Tim Coppinger, engineering technology coordinator for Texas A&M University-Corpus Christi, stands proudly in the theater style classroom on the first floor of the new four story Science and Technology Building. Around the room, the desks arc gracefully on graduated levels, equipped with special articulated chairs. There is acoustic padding on the walls.

“We knew for certain when we designed this building that we didn’t know what the future might hold. We needed to be ready for whatever might come along. All six large classrooms in this building,” says Coppinger, “have electrical power at every seat, and this one is completely wired with Category 5e network connections for every student.” The classrooms accommodate between 57 and 118 students.

Each connection plate contains four ports, preloaded with Category 5e jacks. The other classrooms have been designed with conduits for future networking additions. The lectern in each room is already equipped with Category 5e, coaxial cable and mechanical fiber-optic connectors.

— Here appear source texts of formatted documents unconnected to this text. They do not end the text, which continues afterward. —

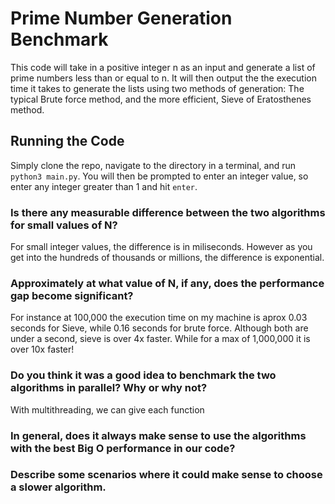 # Prime Number Generation Benchmark

This code will take in a positive integer n as an input and generate a list of prime numbers less than or equal to n.
It will then output the the execution time it takes to generate the lists using two methods of generation: The typical Brute force method, and the more efficient, Sieve of Eratosthenes method.

## Running the Code

Simply clone the repo, navigate to the directory in a terminal, and run `python3 main.py`. You will then be prompted to enter an integer value, so enter any integer greater than 1 and hit `enter`.

### Is there any measurable difference between the two algorithms for small values of N?

For small integer values, the difference is in miliseconds. However as you get into the hundreds of thousands or millions, the difference is exponential.

### Approximately at what value of N, if any, does the performance gap become significant?

For instance at 100,000 the execution time on my machine is aprox 0.03 seconds for Sieve, while 0.16 seconds for brute force. Although both are under a second, sieve is over 4x faster. While for a max of 1,000,000 it is over 10x faster!

### Do you think it was a good idea to benchmark the two algorithms in parallel? Why or why not?

With multithreading, we can give each function

### In general, does it always make sense to use the algorithms with the best Big O performance in our code?

### Describe some scenarios where it could make sense to choose a slower algorithm.
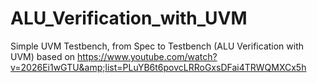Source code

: # ALU_Verification_with_UVM
Simple UVM Testbench, from Spec to Testbench (ALU Verification with UVM) based on https://www.youtube.com/watch?v=2026Ei1wGTU&amp;list=PLuYB6t6povcLRRoGxsDFai4TRWQMXCx5h
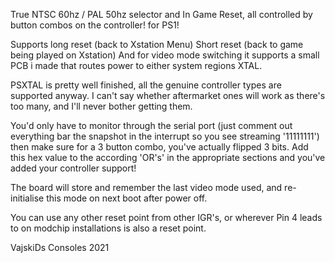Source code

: True NTSC 60hz / PAL 50hz selector and In Game Reset, all controlled by button combos on the controller! for PS1!

Supports long reset (back to Xstation Menu)
Short reset (back to game being played on Xstation)
And for video mode switching it supports a small PCB i made that routes power to either system regions XTAL.

PSXTAL is pretty well finished, all the genuine controller types are supported anyway. I can't say whether aftermarket ones will work as there's too many, and I'll never bother getting them.

You'd only have to monitor through the serial port (just comment out everything bar the snapshot in the interrupt so you see streaming '11111111') then make sure for a 3 button combo, you've actually flipped 3 bits. Add this hex value to the according 'OR's' in the appropriate sections and you've added your controller support!

The board will store and remember the last video mode used, and re-initialise this mode on next boot after power off.

You can use any other reset point from other IGR's, or wherever Pin 4 leads to on modchip installations is also a reset point.

VajskiDs Consoles 2021




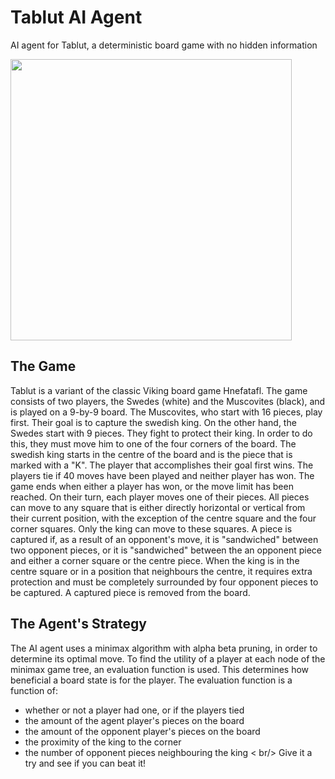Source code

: # Tablut AI Agent

AI agent for Tablut, a deterministic board game with no hidden information 

<img src="https://github.com/arcaulfield/Calculator/blob/master/BaseCalculatorDemo.png" width="450"/>

## The Game
Tablut is a variant of the classic Viking board game Hnefatafl. The game consists of two players, the Swedes (white) and the Muscovites (black), and is played on a 9-by-9 board. The Muscovites, who start with 16 pieces, play first. Their goal is to capture the swedish king. On the other hand, the Swedes start with 9 pieces. They fight to protect their king. In order to do this, they must move him to one of the four corners of the board. The swedish king starts in the centre of the board and is the piece that is marked with a "K". The player that accomplishes their goal first wins. The players tie if 40 moves have been played and neither player has won. The game ends when either a player has won, or the move limit has been reached. 
On their turn, each player moves one of their pieces. All pieces can move to any square that is either directly horizontal or vertical from their current position, with the exception of the centre square and the four corner squares. Only the king can move to these squares.
A piece is captured if, as a result of an opponent's move, it is "sandwiched" between two opponent pieces, or it is "sandwiched" between the an opponent piece and either a corner square or the centre piece. When the king is in the centre square or in a position that neighbours the centre, it requires extra protection and must be completely surrounded by four opponent pieces to be captured. A captured piece is removed from the board. 
## The Agent's Strategy
The AI agent uses a minimax algorithm with alpha beta pruning, in order to determine its optimal move. To find the utility of a player at each node of the minimax game tree, an evaluation function is used. This determines how beneficial a board state is for the player. The evaluation function is a function of:
* whether or not a player had one, or if the players tied
* the amount of the agent player's pieces on the board 
* the amount of the opponent player's pieces on the board 
* the proximity of the king to the corner
* the number of opponent pieces neighbouring the king 
< br/>
Give it a try and see if you can beat it! 
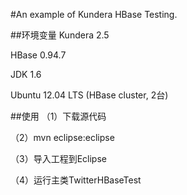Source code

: #An example of Kundera HBase Testing.

##环境变量
Kundera 2.5

HBase 0.94.7

JDK 1.6

Ubuntu 12.04 LTS (HBase cluster, 2台)


##使用
（1）下载源代码

（2）mvn eclipse:eclipse

（3）导入工程到Eclipse

（4）运行主类TwitterHBaseTest


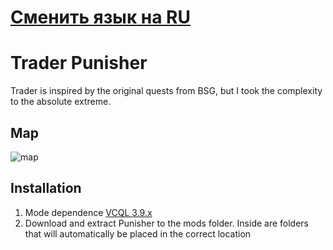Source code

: # [Сменить язык на RU](https://github.com/dyeness/trader_punisher/blob/main/README.ru.md)
# Trader Punisher
Trader is inspired by the original quests from BSG, but I took the complexity to the absolute extreme.
## Map
  ![map](https://github.com/user-attachments/assets/a146908e-465a-46ae-93cf-01da3495e69a)

## Installation
1. Mode dependence [VCQL 3.9.х](https://hub.sp-tarkov.com/files/file/885-virtual-s-custom-quest-loader/)
2. Download and extract Punisher to the mods folder. Inside are folders that will automatically be placed in the correct location
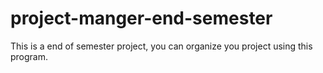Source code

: # project-manger-end-semester
This is a end of semester project, you can organize you project using this program.
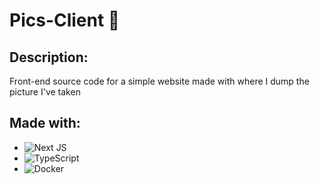 # Pics-Client 📸

## Description:
Front-end source code for a simple website made with where I dump the picture I've taken

## Made with:
* ![Next JS](https://img.shields.io/badge/Next-black?style=for-the-badge&logo=next.js&logoColor=white)
* ![TypeScript](https://img.shields.io/badge/typescript-%23007ACC.svg?style=for-the-badge&logo=typescript&logoColor=white)
* ![Docker](https://img.shields.io/badge/docker-%230db7ed.svg?style=for-the-badge&logo=docker&logoColor=white)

“We always think long-term around here,” says Keith Franger, director of telecommunications. “We’ve been the fastest-growing university in the state of Texas for the last five years, so our growth is a big issue to take into consideration when we plan. Technology growth is a big part of that.”

The Science and Technology Building a 68,000 square foot multidimensional teaching facility accommodating seven laboratory areas and a fourth-floor observatory is the latest example of that planning. “The key for the new building was flexibility,” Coppinger explains, “Where possible, we have not put in walls, but just left open spaces so that labs can grow and shrink as usage demands. We have also placed overhead cable trays in every room, for running network connections, and each laboratory has an external, or surface mounted, power panel, making it easy to run additional power anywhere in the lab.” This enables students to set up cells and control centers that span rooms and even floors.

For his wiring standard, Franger chose the NetSync Category 5e System from Leviton Voice & Data and Mohawk/CDT. All the voice and data wiring is being done in Category 5e. “This is actually the second building we’ve done in this format,” says Franger, “and it has been very successful.” The first building, the 9,600 square foot University Center completed in 1999, was wired completely in Leviton’s Category 5 cabling system.

For the Science and Technology Building, Franger and his team chose GigaMax Category 5e snap-in connectors, in Quad-106 QuickPort wallplates, coordinated with electrical outlets to save money and inventory space. Mohawk’s Megalan 400 plenum copper cables were wired back to 48-port patch panels in each of the four closets (one on each floor) and managed with Leviton’s hook and loop cable management ties. The backbone is Mohawk fiber, with 3 RU and 6 RU rackmount fiber panels at the frame. Fiber to the podium was run in the classrooms, using Thread Lock SC connectors, and QuickPort Snap-In F-connectors for multimedia applications.

“Telecommunications here operates as an auxiliary service,” Franger explains. “We actually issue every department invoices every month. The things that come back and haunt us, that we have to go back and work on a second or third time, those are killers. Being able to do a construction project and know we won’t have to revisit, is exactly what we are looking for.

“In the University Center when we started talking about patching voice into data, how the jacks would fit, because we were talking about plugging an RJ-15 into an RJ-45 type receptacle we were concerned that would cause a problem with our digital phones and the 568-A wiring scheme. We got some equipment down here, and duplicated what we were going to do to be sure it was going to work. So far, we’ve had no problems at all.”